Hari ini menjelang akhir minggu ketiga Diklat Teknis Substantif Dasar Pajak II (dtsdp2). Beberapa materi sudah selesai dibahas, yaitu Tugas Pokok dan Fungsi Direktorat Jenderal Pajak (Tupoksi), Pengantar Hukum Pajak (PHP), Ketentuan Umum dan Tata Cara Perpajakan (KUP), Pajak Penghasilan (PPh), Bea Meterai (BM), dan Penagihan Pajak (PP). 3 dari materi-materi tersebut sudah diujikan, yaitu Tupoksi, PHP, dan KUP.

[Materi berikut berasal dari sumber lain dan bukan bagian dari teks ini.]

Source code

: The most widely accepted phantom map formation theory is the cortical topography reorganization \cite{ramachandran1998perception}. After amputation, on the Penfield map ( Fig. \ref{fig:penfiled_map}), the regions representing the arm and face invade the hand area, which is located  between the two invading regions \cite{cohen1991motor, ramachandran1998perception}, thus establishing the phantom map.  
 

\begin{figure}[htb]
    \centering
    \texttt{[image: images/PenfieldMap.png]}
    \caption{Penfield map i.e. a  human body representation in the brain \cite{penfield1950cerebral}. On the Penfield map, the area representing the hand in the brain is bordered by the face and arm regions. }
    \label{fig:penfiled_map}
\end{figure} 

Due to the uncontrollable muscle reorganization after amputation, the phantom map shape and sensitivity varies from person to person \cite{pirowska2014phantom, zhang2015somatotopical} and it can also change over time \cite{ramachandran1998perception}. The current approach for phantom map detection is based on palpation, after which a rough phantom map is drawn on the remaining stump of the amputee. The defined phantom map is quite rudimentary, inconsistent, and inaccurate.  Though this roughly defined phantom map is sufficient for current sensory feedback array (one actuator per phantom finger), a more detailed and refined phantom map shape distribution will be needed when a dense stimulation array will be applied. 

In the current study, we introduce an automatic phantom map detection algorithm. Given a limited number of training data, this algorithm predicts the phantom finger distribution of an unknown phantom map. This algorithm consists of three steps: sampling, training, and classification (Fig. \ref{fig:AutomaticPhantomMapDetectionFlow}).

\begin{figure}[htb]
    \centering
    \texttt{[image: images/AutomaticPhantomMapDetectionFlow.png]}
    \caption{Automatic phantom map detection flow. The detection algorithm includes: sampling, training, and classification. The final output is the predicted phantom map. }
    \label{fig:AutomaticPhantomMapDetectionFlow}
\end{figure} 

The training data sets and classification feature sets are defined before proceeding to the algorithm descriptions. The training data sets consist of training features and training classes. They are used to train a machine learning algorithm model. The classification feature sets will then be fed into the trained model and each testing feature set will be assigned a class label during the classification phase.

Masuk jam 7 pagi sampai jam 5 petang. Istirahat yang dijadwalkan hanya 15 menit pada pukul 10:15, 1 jam pada pukul 12:00, dan 15 menit pada pukul 15:15. Aku merasa jadwal yang diberikan terlalu padat. Kadang aku merasa materi-materi yang diberikan seperti dipaksakan untuk selesai sekedar untuk mengejar waktu yang tersedia.

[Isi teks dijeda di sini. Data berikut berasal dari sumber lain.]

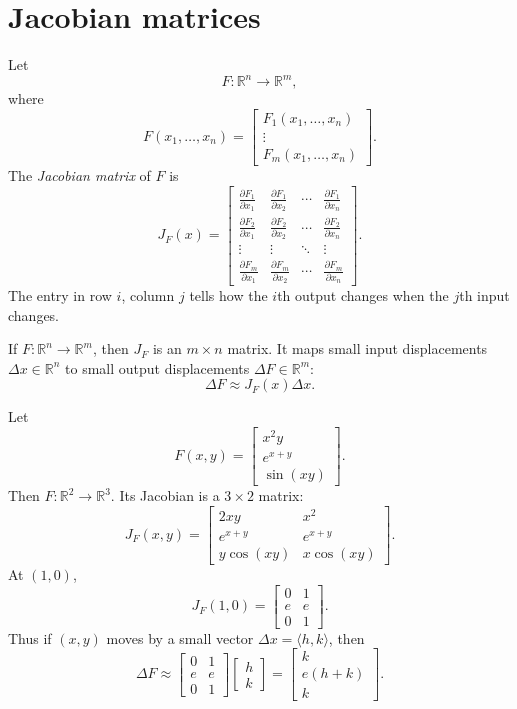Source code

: \documentclass[11pt]{article}
\newcommand{\R}{\mathbb R}
\newcommand{\bmat}[1]{\begin{bmatrix}#1\end{bmatrix}}
\begin{document}
\section{Jacobian matrices}

Let
\[
F:\R^n\to\R^m,
\]
where
\[
F(x_1,\dots,x_n)=\bmat{F_1(x_1,\dots,x_n)\\ \vdots\\ F_m(x_1,\dots,x_n)}.
\]
The \emph{Jacobian matrix} of $F$ is
\[
J_F(x)=
\begin{bmatrix}
\frac{\partial F_1}{\partial x_1} & \frac{\partial F_1}{\partial x_2} & \cdots & \frac{\partial F_1}{\partial x_n}\\
\frac{\partial F_2}{\partial x_1} & \frac{\partial F_2}{\partial x_2} & \cdots & \frac{\partial F_2}{\partial x_n}\\
\vdots & \vdots & \ddots & \vdots\\
\frac{\partial F_m}{\partial x_1} & \frac{\partial F_m}{\partial x_2} & \cdots & \frac{\partial F_m}{\partial x_n}
\end{bmatrix}.
\]
The entry in row $i$, column $j$ tells how the $i$th output changes when the $j$th input changes.

\begin{notebox}
If $F:\R^n\to\R^m$, then $J_F$ is an $m\times n$ matrix. It maps small input displacements $\Delta x\in\R^n$ to small output displacements $\Delta F\in\R^m$:
\[
\Delta F\approx J_F(x)\Delta x.
\]
\end{notebox}

\begin{workedexample}
Let
\[
F(x,y)=\bmat{x^2y\\ e^{x+y}\\ \sin(xy)}.
\]
Then $F:\R^2\to\R^3$. Its Jacobian is a $3\times 2$ matrix:
\[
J_F(x,y)=
\begin{bmatrix}
2xy & x^2\\
e^{x+y} & e^{x+y}\\
y\cos(xy) & x\cos(xy)
\end{bmatrix}.
\]
At $(1,0)$,
\[
J_F(1,0)=\begin{bmatrix}0&1\\ e&e\\ 0&1\end{bmatrix}.
\]
Thus if $(x,y)$ moves by a small vector $\Delta x=\langle h,k\rangle$, then
\[
\Delta F\approx
\begin{bmatrix}0&1\\ e&e\\ 0&1\end{bmatrix}
\begin{bmatrix}h\\k\end{bmatrix}
=\begin{bmatrix}k\\ e(h+k)\\ k\end{bmatrix}.
\]
\end{workedexample}
\end{document}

Hal ini terasa sekali saat materi tentang PPh. Beberapa kali aku merasa tertinggal dalam pembahasan terutama untuk bagian-bagian dengan istilah-istilah akuntansi yang tidak aku mengerti. Pada waktu-waktu seperti ini, banyak hal yang terpaksa aku acuhkan agar aku bisa terus mengikuti pembahasan yang diberikan pengajar di depan.
Rasa bosan juga berperan besar membuat aku tertinggal dalam pembahasan. Rasa bosan ini muncul saat pembahasan materi berjalan tanpa variasi. Saya berterima kasih pada pengajar yang membuat variasi metode pengajaran dengan memperbanyak diskusi kelompok. Selain itu, bukan saya bermaksud untuk tidak disiplin, saya pun berterima kasih pada pengajar yang berkenan menambah waktu istirahat. :)
Kadang timbul pertanyaan dalam diriku. Kenapa jadwal diklat ini sangat padat? Aku yakin beberapa pengajar juga merasa waktu yang mereka miliki untuk mengajarkan materi mereka sangat minim. Aku pribadi berpikir lebih baik jangka waktu diklat ini diperpanjang menjadi 12 minggu atau lebih. Intinya agar pengajar tidak perlu tergesa-gesa mengajar materinya. Selain itu peserta pun punya lebih banyak waktu untuk memperdalam materi yang diberikan.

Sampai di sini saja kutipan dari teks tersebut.